● **Work required**
Would it be possible to write out each entry below exactly, without the pictures?

── Material supplied

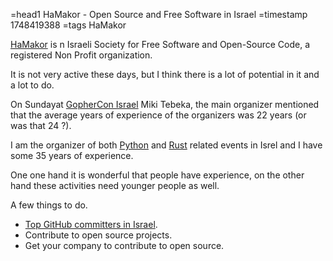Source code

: =head1 HaMakor - Open Source and Free Software in Israel
=timestamp 1748419388
=tags HaMakor


[HaMakor](https://hamakor.org.il/) is n Israeli Society for Free Software and Open-Source Code, a registered Non Profit organization.

It is not very active these days, but I think there is a lot of potential in it and a lot to do.

On Sundayat [GopherCon Israel](https://www.gophercon.org.il/) Miki Tebeka, the main organizer mentioned that the average years of experience of the organizers was 22 years (or was that 24 ?).

I am the organizer of both [Python](https://python.org.il/) and [Rust](https://rust.org.il/) related events in Isrel and I have some 35 years of experience.

One one hand it is wonderful that people have experience, on the other hand these activities need younger people as well.

A few things to do.


* [Top GitHub committers in Israel](https://committers.top/israel.html).
* Contribute to open source projects.
* Get your company to contribute to open source.

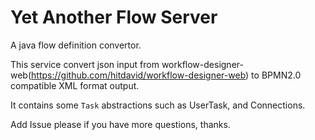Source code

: # Yet Another Flow Server

A java flow definition convertor.    

This service convert json input from workflow-designer-web(https://github.com/hitdavid/workflow-designer-web) to BPMN2.0  compatible XML format output.

It contains some `Task` abstractions such as UserTask, and Connections.

Add Issue please if you have more questions, thanks.

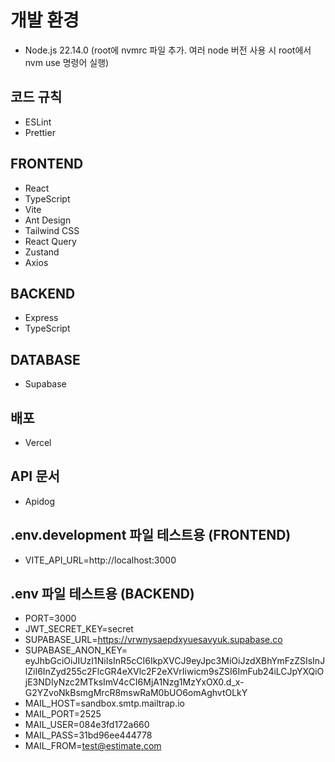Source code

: # 개발 환경

-   Node.js 22.14.0 (root에 nvmrc 파일 추가. 여러 node 버전 사용 시 root에서 nvm use 명령어 실행)

## 코드 규칙

-   ESLint
-   Prettier

## FRONTEND

-   React
-   TypeScript
-   Vite
-   Ant Design
-   Tailwind CSS
-   React Query
-   Zustand
-   Axios

## BACKEND

-   Express
-   TypeScript

## DATABASE

-   Supabase

## 배포

-   Vercel

## API 문서

-   Apidog

## .env.development 파일 테스트용 (FRONTEND)

-   VITE_API_URL=http://localhost:3000

## .env 파일 테스트용 (BACKEND)

-   PORT=3000
-   JWT_SECRET_KEY=secret
-   SUPABASE_URL=https://vrwnysaepdxyuesavyuk.supabase.co
-   SUPABASE_ANON_KEY=
    eyJhbGciOiJIUzI1NiIsInR5cCI6IkpXVCJ9eyJpc3MiOiJzdXBhYmFzZSIsInJlZiI6InZyd255c2FlcGR4eXVlc2F2eXVrIiwicm9sZSI6ImFub24iLCJpYXQiOjE3NDIyNzc2MTksImV4cCI6MjA1Nzg1MzYxOX0.d_x-G2YZvoNkBsmgMrcR8mswRaM0bUO6omAghvtOLkY
-   MAIL_HOST=sandbox.smtp.mailtrap.io
-   MAIL_PORT=2525
-   MAIL_USER=084e3fd172a660
-   MAIL_PASS=31bd96ee444778
-   MAIL_FROM=test@estimate.com
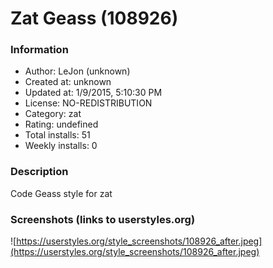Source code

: # Zat Geass (108926)

### Information
- Author: LeJon (unknown)
- Created at: unknown
- Updated at: 1/9/2015, 5:10:30 PM
- License: NO-REDISTRIBUTION
- Category: zat
- Rating: undefined
- Total installs: 51
- Weekly installs: 0


### Description
Code Geass style for zat


### Screenshots (links to userstyles.org)
![https://userstyles.org/style_screenshots/108926_after.jpeg](https://userstyles.org/style_screenshots/108926_after.jpeg)


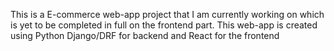 This is a E-commerce web-app project that I am currently working on which is yet to be completed in full on the frontend part. This web-app is created using Python Django/DRF for backend and React for the frontend
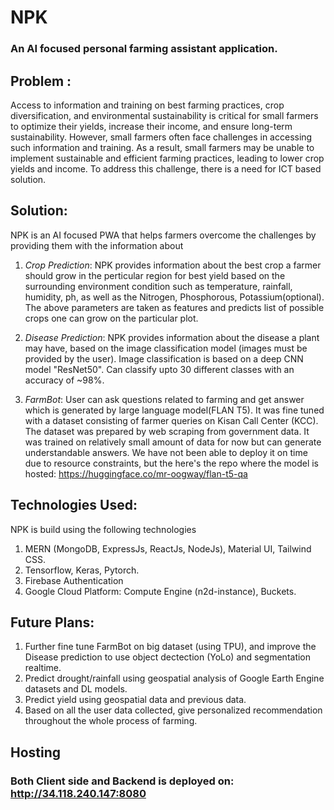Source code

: # NPK
### An AI focused personal farming assistant application.

## Problem : 
Access to information and training on best farming practices, crop diversification, and environmental sustainability is critical for small farmers to optimize their yields, increase their income, and ensure long-term sustainability. However, small farmers often face challenges in accessing such information and training. As a result, small farmers may be unable to implement sustainable and efficient farming practices, leading to lower crop yields and income. To address this challenge, there is a need for ICT based solution.

## Solution: 
NPK is an AI focused PWA that helps farmers overcome the challenges by providing them with the information about

1. *Crop Prediction*: NPK provides information about the best crop a farmer should grow in the perticular region for best yield based on the surrounding environment condition such as temperature, rainfall, humidity, ph, as well as the Nitrogen, Phosphorous, Potassium(optional). 
The above parameters are taken as features and predicts list of possible crops one can grow on the particular plot.

2. *Disease Prediction*: NPK provides information about the disease a plant may have, based on the image classification model (images must be provided by the user). Image classification is based on a deep CNN model "ResNet50". Can classify upto 30 different classes with an accuracy of ~98%.

3. *FarmBot*: User can ask questions related to farming and get answer which is generated by large language model(FLAN T5). It was fine tuned with a dataset consisting of farmer queries on 
Kisan Call Center (KCC). The dataset was prepared by web scraping from government data. It was trained on relatively small amount of data for now but can generate understandable answers. We have not been able to deploy it on time due to resource constraints, but the here's the repo where the model is hosted: https://huggingface.co/mr-oogway/flan-t5-qa

## Technologies Used: 
NPK is build using the following technologies
1. MERN (MongoDB, ExpressJs, ReactJs, NodeJs), Material UI, Tailwind CSS.
2. Tensorflow, Keras, Pytorch.
3. Firebase Authentication
4. Google Cloud Platform: Compute Engine (n2d-instance), Buckets.

## Future Plans:

1. Further fine tune FarmBot on big dataset (using TPU), and improve the Disease prediction to use object dectection (YoLo) and segmentation realtime. 
2. Predict drought/rainfall using geospatial analysis of Google Earth Engine datasets and DL models.
3. Predict yield using geospatial data and previous data.
4. Based on all the user data collected, give personalized recommendation throughout the whole process of farming.

## Hosting

### Both Client side and Backend is deployed on: http://34.118.240.147:8080


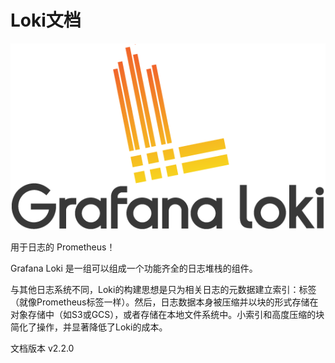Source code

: # Loki文档

![logo_and_name](doc/image/logo_and_name.png)

用于日志的 Prometheus！

Grafana Loki 是一组可以组成一个功能齐全的日志堆栈的组件。

与其他日志系统不同，Loki的构建思想是只为相关日志的元数据建立索引：标签（就像Prometheus标签一样）。然后，日志数据本身被压缩并以块的形式存储在对象存储中（如S3或GCS），或者存储在本地文件系统中。小索引和高度压缩的块简化了操作，并显著降低了Loki的成本。



文档版本 v2.2.0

────

● **Response area**
Source code

: =head1 HaMakor - Open Source and Free Software in Israel
=timestamp 1748419388
=tags HaMakor


[HaMakor](https://hamakor.org.il/) is n Israeli Society for Free Software and Open-Source Code, a registered Non Profit organization.

It is not very active these days, but I think there is a lot of potential in it and a lot to do.

On Sundayat [GopherCon Israel](https://www.gophercon.org.il/) Miki Tebeka, the main organizer mentioned that the average years of experience of the organizers was 22 years (or was that 24 ?).

I am the organizer of both [Python](https://python.org.il/) and [Rust](https://rust.org.il/) related events in Isrel and I have some 35 years of experience.

One one hand it is wonderful that people have experience, on the other hand these activities need younger people as well.

A few things to do.


* [Top GitHub committers in Israel](https://committers.top/israel.html).
* Contribute to open source projects.
* Get your company to contribute to open source.

Source code

: # Yet Another Flow Server

A java flow definition convertor.    

This service convert json input from workflow-designer-web(https://github.com/hitdavid/workflow-designer-web) to BPMN2.0  compatible XML format output.

It contains some `Task` abstractions such as UserTask, and Connections.

Add Issue please if you have more questions, thanks.

Source code

: # 개발 환경

-   Node.js 22.14.0 (root에 nvmrc 파일 추가. 여러 node 버전 사용 시 root에서 nvm use 명령어 실행)

## 코드 규칙

-   ESLint
-   Prettier

## FRONTEND

-   React
-   TypeScript
-   Vite
-   Ant Design
-   Tailwind CSS
-   React Query
-   Zustand
-   Axios

## BACKEND

-   Express
-   TypeScript

## DATABASE

-   Supabase

## 배포

-   Vercel

## API 문서

-   Apidog

## .env.development 파일 테스트용 (FRONTEND)

-   VITE_API_URL=http://localhost:3000

## .env 파일 테스트용 (BACKEND)

-   PORT=3000
-   JWT_SECRET_KEY=secret
-   SUPABASE_URL=https://vrwnysaepdxyuesavyuk.supabase.co
-   SUPABASE_ANON_KEY=
    eyJhbGciOiJIUzI1NiIsInR5cCI6IkpXVCJ9eyJpc3MiOiJzdXBhYmFzZSIsInJlZiI6InZyd255c2FlcGR4eXVlc2F2eXVrIiwicm9sZSI6ImFub24iLCJpYXQiOjE3NDIyNzc2MTksImV4cCI6MjA1Nzg1MzYxOX0.d_x-G2YZvoNkBsmgMrcR8mswRaM0bUO6omAghvtOLkY
-   MAIL_HOST=sandbox.smtp.mailtrap.io
-   MAIL_PORT=2525
-   MAIL_USER=084e3fd172a660
-   MAIL_PASS=31bd96ee444778
-   MAIL_FROM=test@estimate.com
Source code

: # Zat Geass (108926)

### Information
- Author: LeJon (unknown)
- Created at: unknown
- Updated at: 1/9/2015, 5:10:30 PM
- License: NO-REDISTRIBUTION
- Category: zat
- Rating: undefined
- Total installs: 51
- Weekly installs: 0


### Description
Code Geass style for zat


### Screenshots (links to userstyles.org)
![https://userstyles.org/style_screenshots/108926_after.jpeg](https://userstyles.org/style_screenshots/108926_after.jpeg)


 This is a E-commerce web-app project that I am currently working on which is yet to be completed in full on the frontend part. This web-app is created using Python Django/DRF for backend and React for the frontend
Source code

: # NPK
### An AI focused personal farming assistant application.

## Problem : 
Access to information and training on best farming practices, crop diversification, and environmental sustainability is critical for small farmers to optimize their yields, increase their income, and ensure long-term sustainability. However, small farmers often face challenges in accessing such information and training. As a result, small farmers may be unable to implement sustainable and efficient farming practices, leading to lower crop yields and income. To address this challenge, there is a need for ICT based solution.

## Solution: 
NPK is an AI focused PWA that helps farmers overcome the challenges by providing them with the information about

1. *Crop Prediction*: NPK provides information about the best crop a farmer should grow in the perticular region for best yield based on the surrounding environment condition such as temperature, rainfall, humidity, ph, as well as the Nitrogen, Phosphorous, Potassium(optional). 
The above parameters are taken as features and predicts list of possible crops one can grow on the particular plot.

2. *Disease Prediction*: NPK provides information about the disease a plant may have, based on the image classification model (images must be provided by the user). Image classification is based on a deep CNN model "ResNet50". Can classify upto 30 different classes with an accuracy of ~98%.

3. *FarmBot*: User can ask questions related to farming and get answer which is generated by large language model(FLAN T5). It was fine tuned with a dataset consisting of farmer queries on 
Kisan Call Center (KCC). The dataset was prepared by web scraping from government data. It was trained on relatively small amount of data for now but can generate understandable answers. We have not been able to deploy it on time due to resource constraints, but the here's the repo where the model is hosted: https://huggingface.co/mr-oogway/flan-t5-qa

## Technologies Used: 
NPK is build using the following technologies
1. MERN (MongoDB, ExpressJs, ReactJs, NodeJs), Material UI, Tailwind CSS.
2. Tensorflow, Keras, Pytorch.
3. Firebase Authentication
4. Google Cloud Platform: Compute Engine (n2d-instance), Buckets.

## Future Plans:

1. Further fine tune FarmBot on big dataset (using TPU), and improve the Disease prediction to use object dectection (YoLo) and segmentation realtime. 
2. Predict drought/rainfall using geospatial analysis of Google Earth Engine datasets and DL models.
3. Predict yield using geospatial data and previous data.
4. Based on all the user data collected, give personalized recommendation throughout the whole process of farming.

## Hosting

### Both Client side and Backend is deployed on: http://34.118.240.147:8080


Source code

: # Loki文档

![logo_and_name](doc/image/logo_and_name.png)

用于日志的 Prometheus！

Grafana Loki 是一组可以组成一个功能齐全的日志堆栈的组件。

与其他日志系统不同，Loki的构建思想是只为相关日志的元数据建立索引：标签（就像Prometheus标签一样）。然后，日志数据本身被压缩并以块的形式存储在对象存储中（如S3或GCS），或者存储在本地文件系统中。小索引和高度压缩的块简化了操作，并显著降低了Loki的成本。



文档版本 v2.2.0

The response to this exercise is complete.